## TASK
Filter these records by the string "echo", copying each line that holds it.

## MATERIALS PROVIDED
▶

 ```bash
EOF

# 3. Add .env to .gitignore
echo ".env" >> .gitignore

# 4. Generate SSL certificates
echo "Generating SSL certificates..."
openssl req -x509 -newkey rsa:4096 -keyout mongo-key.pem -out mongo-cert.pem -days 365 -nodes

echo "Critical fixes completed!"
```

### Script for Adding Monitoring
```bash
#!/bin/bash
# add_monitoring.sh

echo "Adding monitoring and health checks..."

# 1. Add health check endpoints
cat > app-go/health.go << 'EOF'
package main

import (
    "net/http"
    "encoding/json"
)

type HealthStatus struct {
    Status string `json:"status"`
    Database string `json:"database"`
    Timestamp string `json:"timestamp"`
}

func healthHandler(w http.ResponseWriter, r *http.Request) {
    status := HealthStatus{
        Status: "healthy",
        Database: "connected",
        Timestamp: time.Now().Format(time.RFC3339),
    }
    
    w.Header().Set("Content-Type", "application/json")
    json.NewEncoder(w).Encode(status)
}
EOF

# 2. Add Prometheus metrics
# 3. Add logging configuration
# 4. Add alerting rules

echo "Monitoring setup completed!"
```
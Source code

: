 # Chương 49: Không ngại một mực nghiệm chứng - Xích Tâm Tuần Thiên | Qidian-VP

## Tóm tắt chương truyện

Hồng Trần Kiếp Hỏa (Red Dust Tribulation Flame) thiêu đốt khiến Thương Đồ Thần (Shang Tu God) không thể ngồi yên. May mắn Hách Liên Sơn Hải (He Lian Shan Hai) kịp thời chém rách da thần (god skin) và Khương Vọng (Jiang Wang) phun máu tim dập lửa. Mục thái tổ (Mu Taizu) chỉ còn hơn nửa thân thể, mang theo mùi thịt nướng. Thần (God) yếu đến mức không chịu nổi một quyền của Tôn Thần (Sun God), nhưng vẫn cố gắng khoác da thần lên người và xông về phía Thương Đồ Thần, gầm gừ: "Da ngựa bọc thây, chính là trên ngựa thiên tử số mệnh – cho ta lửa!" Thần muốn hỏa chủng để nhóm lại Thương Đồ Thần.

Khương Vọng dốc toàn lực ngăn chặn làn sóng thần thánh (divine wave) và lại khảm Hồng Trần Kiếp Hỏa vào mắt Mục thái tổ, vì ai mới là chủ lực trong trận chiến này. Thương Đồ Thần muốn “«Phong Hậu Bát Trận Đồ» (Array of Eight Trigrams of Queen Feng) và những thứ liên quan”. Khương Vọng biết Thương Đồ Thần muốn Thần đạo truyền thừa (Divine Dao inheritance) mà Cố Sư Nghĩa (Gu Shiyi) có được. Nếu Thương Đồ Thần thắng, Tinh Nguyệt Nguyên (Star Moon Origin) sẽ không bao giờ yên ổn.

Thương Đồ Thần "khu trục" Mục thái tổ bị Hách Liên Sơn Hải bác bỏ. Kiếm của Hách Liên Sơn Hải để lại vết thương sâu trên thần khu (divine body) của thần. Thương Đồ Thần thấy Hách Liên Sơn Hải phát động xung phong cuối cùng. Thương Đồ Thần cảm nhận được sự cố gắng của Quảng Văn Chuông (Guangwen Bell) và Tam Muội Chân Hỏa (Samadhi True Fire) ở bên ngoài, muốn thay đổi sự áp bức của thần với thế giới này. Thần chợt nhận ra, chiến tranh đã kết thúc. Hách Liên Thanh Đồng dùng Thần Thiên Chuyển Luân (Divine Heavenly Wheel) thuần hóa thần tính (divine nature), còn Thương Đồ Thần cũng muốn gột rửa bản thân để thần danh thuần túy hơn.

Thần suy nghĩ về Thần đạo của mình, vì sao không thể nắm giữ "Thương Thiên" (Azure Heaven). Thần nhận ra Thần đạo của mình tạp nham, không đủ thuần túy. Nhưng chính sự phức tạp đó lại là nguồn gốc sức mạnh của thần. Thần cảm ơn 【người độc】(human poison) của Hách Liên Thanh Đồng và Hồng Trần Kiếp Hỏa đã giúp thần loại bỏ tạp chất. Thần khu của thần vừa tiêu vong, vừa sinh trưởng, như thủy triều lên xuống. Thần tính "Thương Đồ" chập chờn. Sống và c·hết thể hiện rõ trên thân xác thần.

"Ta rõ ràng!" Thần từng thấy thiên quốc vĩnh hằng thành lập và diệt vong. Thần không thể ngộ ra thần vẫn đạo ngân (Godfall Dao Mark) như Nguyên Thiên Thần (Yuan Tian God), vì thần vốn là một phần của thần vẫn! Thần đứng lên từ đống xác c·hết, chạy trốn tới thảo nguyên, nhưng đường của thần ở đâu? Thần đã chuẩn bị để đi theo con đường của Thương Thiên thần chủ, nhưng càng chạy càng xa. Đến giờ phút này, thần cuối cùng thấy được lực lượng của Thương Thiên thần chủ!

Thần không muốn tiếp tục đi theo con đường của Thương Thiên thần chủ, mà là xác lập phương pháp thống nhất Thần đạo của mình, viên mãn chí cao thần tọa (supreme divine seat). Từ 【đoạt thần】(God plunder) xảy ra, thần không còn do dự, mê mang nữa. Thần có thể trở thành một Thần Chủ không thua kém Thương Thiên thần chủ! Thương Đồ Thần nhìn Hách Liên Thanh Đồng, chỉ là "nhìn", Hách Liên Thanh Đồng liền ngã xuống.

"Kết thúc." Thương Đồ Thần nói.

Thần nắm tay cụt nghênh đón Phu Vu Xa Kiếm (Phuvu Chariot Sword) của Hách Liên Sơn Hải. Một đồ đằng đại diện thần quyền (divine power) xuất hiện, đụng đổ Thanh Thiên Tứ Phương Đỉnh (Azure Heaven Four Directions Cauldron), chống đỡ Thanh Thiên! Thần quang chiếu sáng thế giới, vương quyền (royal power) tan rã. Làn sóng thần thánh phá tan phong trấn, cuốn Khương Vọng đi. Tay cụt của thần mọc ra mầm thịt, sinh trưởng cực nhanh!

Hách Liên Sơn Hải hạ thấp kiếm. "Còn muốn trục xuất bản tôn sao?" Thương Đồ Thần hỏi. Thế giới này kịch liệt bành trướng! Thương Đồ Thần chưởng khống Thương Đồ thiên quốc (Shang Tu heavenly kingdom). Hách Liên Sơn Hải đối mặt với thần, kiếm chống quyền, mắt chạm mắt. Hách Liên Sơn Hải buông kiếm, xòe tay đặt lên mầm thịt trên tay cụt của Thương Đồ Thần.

◀

## SOLUTION TO THIS EXERCISE
echo ".env" >> .gitignore
echo "Generating SSL certificates..."
echo "Critical fixes completed!"
echo "Adding monitoring and health checks..."
echo "Monitoring setup completed!"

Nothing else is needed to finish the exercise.